*** INPUT RECORDS ***
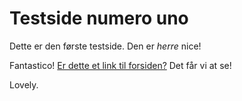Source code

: # Testside numero uno

Dette er den første testside. Den er *herre* nice!

Fantastico! [Er dette et link til forsiden?](readme.html) Det får vi at se!

Lovely.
*** End of INPUT RECORDS ***
▶ [DIRECTIONS] Omit every picture while transcribing the records above exactly.

▶ [RESULT FOR THIS TASK]
Source code

: # Testside numero uno

Dette er den første testside. Den er *herre* nice!

Fantastico! [Er dette et link til forsiden?](readme.html) Det får vi at se!

Lovely.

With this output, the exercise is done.